New York Times - April 23, 2011
Pastor Is Accused of Helping to Kidnap Girl at Center of Lesbian Custody Fight
By ERIK ECKHOLM
Federal authorities last week arrested and charged a Tennessee pastor with aiding in the “international parental kidnapping” of a girl who has been missing since late 2009 and is at the center of a lengthy custody battle between her two mothers — a onetime lesbian couple who were in a civil union.
The two had a bitter falling-out after one became an evangelical Christian and denounced the other’s continued “homosexual lifestyle.”
Their legal battle over visitation rights and custody, carried out over the last seven years in Vermont and Virginia courts, received wide publicity because of the clashes over sexual orientation and religion, and because it raised questions about the rights of nonbiological parents in same-sex unions that are not recognized in many states.
Lisa Miller, the girl’s biological mother and a newly fervent Baptist, was championed by conservatives for her efforts to shield her daughter from homosexuality. A Vermont court had granted her primary custody of the daughter, Isabella Ruth Miller-Jenkins, after Ms. Miller split with her partner, Janet Jenkins, in 2003. But the court also declared Ms. Jenkins to be a legal parent with liberal visiting rights, and Ms. Miller, who had moved with the girl to Virginia, defied repeated orders to permit the visits.

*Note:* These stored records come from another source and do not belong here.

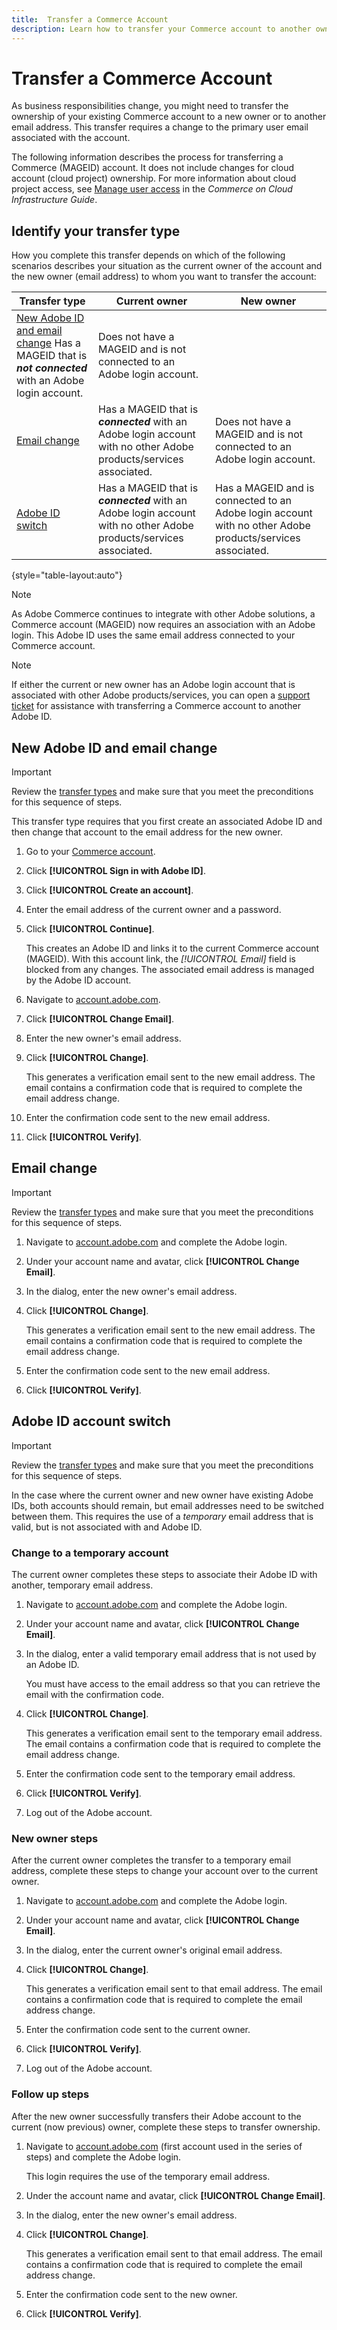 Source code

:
 ```yaml
---
title:  Transfer a Commerce Account
description: Learn how to transfer your Commerce account to another owner or email address.
---
```


# Transfer a Commerce Account

As business responsibilities change, you might need to transfer the ownership of your existing Commerce account to a new owner or to another email address. This transfer requires a change to the primary user email associated with the account. 

The following information describes the process for transferring a Commerce (MAGEID) account. It does not include changes for cloud account (cloud project) ownership. For more information about cloud project access, see [Manage user access](https://experienceleague.adobe.com/docs/commerce-cloud-service/user-guide/project/user-access.html) in the _Commerce on Cloud Infrastructure Guide_.

## Identify your transfer type

How you complete this transfer depends on which of the following scenarios describes your situation as the current owner of the account and the new owner (email address) to whom you want to transfer the account:

| Transfer type | Current owner | New owner |
| ------------- | ------------- | --------- |
| [New Adobe ID and email change](#new-adobe-id-and-email-change) Has a MAGEID that is **_not connected_** with an Adobe login account. | Does not have a MAGEID and is not connected to an Adobe login account. | 
| [Email change](#email-change) | Has a MAGEID that is **_connected_** with an Adobe login account with no other Adobe products/services associated. | Does not have a MAGEID and is not connected to an Adobe login account. |
| [Adobe ID switch](#adobe-id-account-switch) | Has a MAGEID that is **_connected_** with an Adobe login account with no other Adobe products/services associated. | Has a MAGEID and is connected to an Adobe login account with no other Adobe products/services associated. |

{style="table-layout:auto"}

>[!NOTE]
>
>As Adobe Commerce continues to integrate with other Adobe solutions, a Commerce account (MAGEID) now requires an association with an Adobe login. This Adobe ID uses the same email address connected to your Commerce account.

>[!NOTE]
>
>If either the current or new owner has an Adobe login account that is associated with other Adobe products/services, you can open a [support ticket](https://experienceleague.adobe.com/docs/commerce-knowledge-base/kb/help-center-guide/magento-help-center-user-guide.html#submit-ticket) for assistance with transferring a Commerce account to another Adobe ID. 

## New Adobe ID and email change

>[!IMPORTANT]
>
>Review the [transfer types](#identify-your-transfer-type) and make sure that you meet the preconditions for this sequence of steps.

This transfer type requires that you first create an associated Adobe ID and then change that account to the email address for the new owner.

1. Go to your [Commerce account](https://account.magento.com/customer/account/login/).

1. Click **[!UICONTROL Sign in with Adobe ID]**.

1. Click **[!UICONTROL Create an account]**.

1. Enter the email address of the current owner and a password.

1. Click **[!UICONTROL Continue]**.

   This creates an Adobe ID and links it to the current Commerce account (MAGEID). With this account link, the _[!UICONTROL Email]_ field is blocked from any changes. The associated email address is managed by the Adobe ID account.

1. Navigate to [account.adobe.com](https://account.adobe.com/).

1. Click **[!UICONTROL Change Email]**.

1. Enter the new owner's email address.

1. Click **[!UICONTROL Change]**.

   This generates a verification email sent to the new email address. The email contains a confirmation code that is required to complete the email address change.

1. Enter the confirmation code sent to the new email address.

1. Click **[!UICONTROL Verify]**.

## Email change

>[!IMPORTANT]
>
>Review the [transfer types](#identify-your-transfer-type) and make sure that you meet the preconditions for this sequence of steps.

1. Navigate to [account.adobe.com](https://account.adobe.com/) and complete the Adobe login.

1. Under your account name and avatar, click **[!UICONTROL Change Email]**.

1. In the dialog, enter the new owner's email address.

1. Click **[!UICONTROL Change]**.

   This generates a verification email sent to the new email address. The email contains a confirmation code that is required to complete the email address change.

1. Enter the confirmation code sent to the new email address.

1. Click **[!UICONTROL Verify]**.

## Adobe ID account switch

>[!IMPORTANT]
>
>Review the [transfer types](#identify-your-transfer-type) and make sure that you meet the preconditions for this sequence of steps.

In the case where the current owner and new owner have existing Adobe IDs, both accounts should remain, but email addresses need to be switched between them. This requires the use of a _temporary_ email address that is valid, but is not associated with and Adobe ID.

### Change to a temporary account

The current owner completes these steps to associate their Adobe ID with another, temporary email address.

1. Navigate to [account.adobe.com](https://account.adobe.com/) and complete the Adobe login.

1. Under your account name and avatar, click **[!UICONTROL Change Email]**.

1. In the dialog, enter a valid temporary email address that is not used by an Adobe ID.

   You must have access to the email address so that you can retrieve the email with the confirmation code. 

1. Click **[!UICONTROL Change]**.

   This generates a verification email sent to the temporary email address. The email contains a confirmation code that is required to complete the email address change.

1. Enter the confirmation code sent to the temporary email address.

1. Click **[!UICONTROL Verify]**.

1. Log out of the Adobe account.

### New owner steps

After the current owner completes the transfer to a temporary email address, complete these steps to change your account over to the current owner.

1. Navigate to [account.adobe.com](https://account.adobe.com/) and complete the Adobe login.

1. Under your account name and avatar, click **[!UICONTROL Change Email]**.

1. In the dialog, enter the current owner's original email address.

1. Click **[!UICONTROL Change]**.

   This generates a verification email sent to that email address. The email contains a confirmation code that is required to complete the email address change.

1. Enter the confirmation code sent to the current owner.

1. Click **[!UICONTROL Verify]**.

1. Log out of the Adobe account.

### Follow up steps

After the new owner successfully transfers their Adobe account to the current (now previous) owner, complete these steps to transfer ownership.

1. Navigate to [account.adobe.com](https://account.adobe.com/) (first account used in the series of steps) and complete the Adobe login.

   This login requires the use of the temporary email address.

1. Under the account name and avatar, click **[!UICONTROL Change Email]**.

1. In the dialog, enter the new owner's email address.

1. Click **[!UICONTROL Change]**.

   This generates a verification email sent to that email address. The email contains a confirmation code that is required to complete the email address change.

1. Enter the confirmation code sent to the new owner.

1. Click **[!UICONTROL Verify]**.
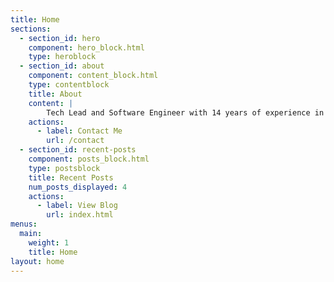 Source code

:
 ```yaml
---
title: Home
sections:
  - section_id: hero
    component: hero_block.html
    type: heroblock
  - section_id: about
    component: content_block.html
    type: contentblock
    title: About
    content: |
        Tech Lead and Software Engineer with 14 years of experience in large scale enterprise applications, building projects from inception till implementation; Ability to comprehend complex business and technical challenges with ease to articulate the solution effectively to stakeholders; Extensive experience in software architecture, as well as in designing, developing, testing and implementing solutions using Java or Kotlin. International experience and exposure to diverse technologies, cultures, and business operations. Team player with strong leadership, communication, and analytical skills. Decisive, solution-focused, and results.
    actions:
      - label: Contact Me
        url: /contact
  - section_id: recent-posts
    component: posts_block.html
    type: postsblock
    title: Recent Posts
    num_posts_displayed: 4
    actions:
      - label: View Blog
        url: index.html    
menus:
  main:
    weight: 1
    title: Home
layout: home
---
```

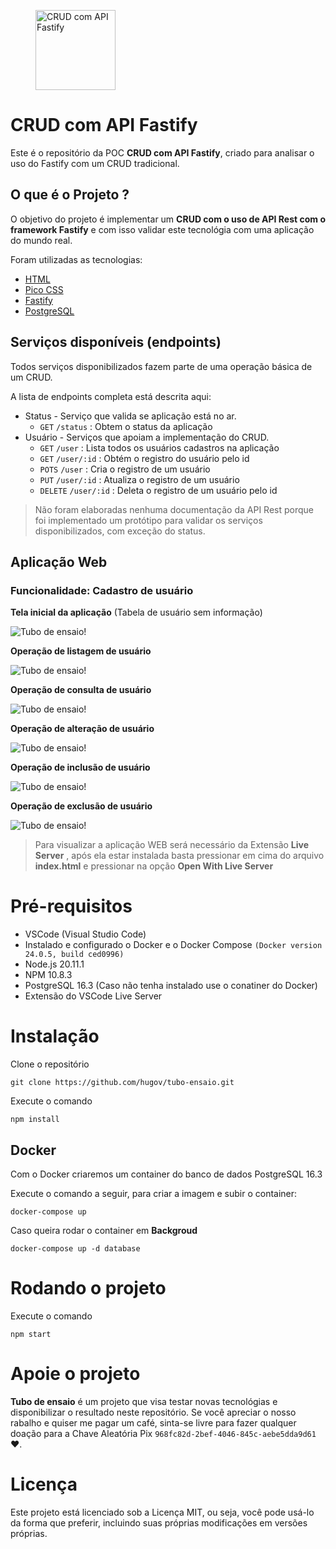 <figure>
    <img src="./static/img/tubo-ensaio.png" alt="CRUD com API Fastify" width="128" height="128">
</figure>

# CRUD com API Fastify

Este é o repositório da POC **CRUD com API Fastify**, criado para analisar o uso do Fastify com um CRUD tradicional.

## O que é o Projeto ?

O objetivo do projeto é implementar um **CRUD com o uso de API Rest com o framework Fastify** e com isso validar este tecnológia com uma aplicação do mundo real.

Foram utilizadas as tecnologias:
* [HTML](https://developer.mozilla.org/pt-BR/docs/Web/HTML)
* [Pico CSS](https://picocss.com/) 
* [Fastify](https://fastify.dev/)
* [PostgreSQL](https://www.postgresql.org/)

## Serviços disponíveis (endpoints)

Todos serviços disponibilizados fazem parte de uma operação básica de um CRUD.

A lista de endpoints completa está descrita aqui:

* Status  - Serviço que valida se aplicação está no ar.
    * `GET` `/status` : Obtem o status da aplicação
* Usuário - Serviços que apoiam a implementação do CRUD.
    * `GET` `/user` : Lista todos os usuários cadastros na aplicação
    * `GET` `/user/:id` : Obtém o registro do usuário pelo id
    * `POTS` `/user` : Cria o registro de um usuário
    * `PUT` `/user/:id` : Atualiza o registro de um usuário
    * `DELETE` `/user/:id` : Deleta o registro de um usuário pelo id

> Não foram elaboradas nenhuma documentação da API Rest porque foi implementado um protótipo para validar os serviços disponibilizados, com exceção do status.

## Aplicação Web

### Funcionalidade: Cadastro de usuário 

**Tela inicial da aplicação** (Tabela de usuário sem informação)

![Tubo de ensaio!](./static/assets/img_01.png "Tubo de ensaio")

**Operação de listagem de usuário**

![Tubo de ensaio!](./static/assets/img_02.png "Tubo de ensaio")

**Operação de consulta de usuário**

![Tubo de ensaio!](./static/assets/img_03.png "Tubo de ensaio")

**Operação de alteração de usuário**

![Tubo de ensaio!](./static/assets/img_04.png "Tubo de ensaio")

**Operação de inclusão de usuário**

![Tubo de ensaio!](./static/assets/img_05.png "Tubo de ensaio")

**Operação de exclusão de usuário**

![Tubo de ensaio!](./static/assets/img_06.png "Tubo de ensaio")

> Para visualizar a aplicação WEB será necessário da Extensão **Live Server** , após ela estar instalada basta pressionar em cima do arquivo **index.html** e pressionar na opção **Open With Live Server**

# Pré-requisitos

* VSCode (Visual Studio Code)
* Instalado e configurado o Docker e o Docker Compose `(Docker version 24.0.5, build ced0996)`
* Node.js 20.11.1
* NPM 10.8.3
* PostgreSQL 16.3 (Caso não tenha instalado use o conatiner do Docker)
* Extensão do VSCode Live Server

# Instalação

Clone o repositório

```
git clone https://github.com/hugov/tubo-ensaio.git
```

Execute o comando

```
npm install
```

## Docker

Com o Docker criaremos um container do banco de dados PostgreSQL 16.3

Execute o comando a seguir, para criar a imagem e subir o container:

```
docker-compose up
```

Caso queira rodar o container em **Backgroud**

```
docker-compose up -d database
```

# Rodando o projeto

Execute o comando

```
npm start
```

# Apoie o projeto

**Tubo de ensaio** é um projeto que visa testar novas tecnológias e disponibilizar o resultado neste repositório. Se você apreciar o nosso rabalho e quiser me pagar um café, sinta-se livre para fazer qualquer doação para a Chave Aleatória Pix `968fc82d-2bef-4046-845c-aebe5dda9d61` ❤.

# Licença

Este projeto está licenciado sob a Licença MIT, ou seja, você pode usá-lo da forma que preferir, incluindo suas próprias modificações em versões próprias.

The case took a turn in late 2009, as the Vermont family court, citing Ms. Miller’s noncompliance, shifted primary custody to Ms. Jenkins. Ms. Miller and Isabella, who is now 9, disappeared. A warrant was issued for Ms. Miller’s arrest, and they have not been heard from since.
According to an F.B.I. affidavit unsealed in Vermont on Thursday, the pastor, Timothy David Miller of Crossville, Tenn., helped arrange in September 2009 for Ms. Miller and Isabella to fly from Canada to Mexico and travel on to Nicaragua, where he worked as a missionary for Christian Aid Ministries. (The F.B.I. said it had no evidence that Mr. Miller and Lisa Miller were related.)
Ms. Miller and Isabella stayed in a beach house in Nicaragua that is owned by a conservative businessman with close ties to Liberty University, an evangelical school in Lynchburg, Va., and whose daughter works at the university’s law school, according to the affidavit.
Lawyers from Liberty, including the dean of the law school, Mathew D. Staver, represented Ms. Miller in court appeals on the custody issues. They argued without success that Ms. Jenkins had no parental rights and that laws in Virginia, which ban same-sex unions, should prevail over those in Vermont.
On Friday, Mr. Staver said the legal team has had no contact with Ms. Miller since the fall of 2009 and had always advised her to obey the law. He said he knew nothing about the accusations involving a law school office assistant, Victoria Hyden, and her father Philip Zodhiates, the beach house’s owner.
Mr. Zodhiates runs Response Unlimited, a Christian direct-mail company in Waynesboro, Va. He did not respond to requests for comment, but on Friday he told The Advocate magazine that the pair were not living at his house in Nicaragua and called the accusations “absurd.”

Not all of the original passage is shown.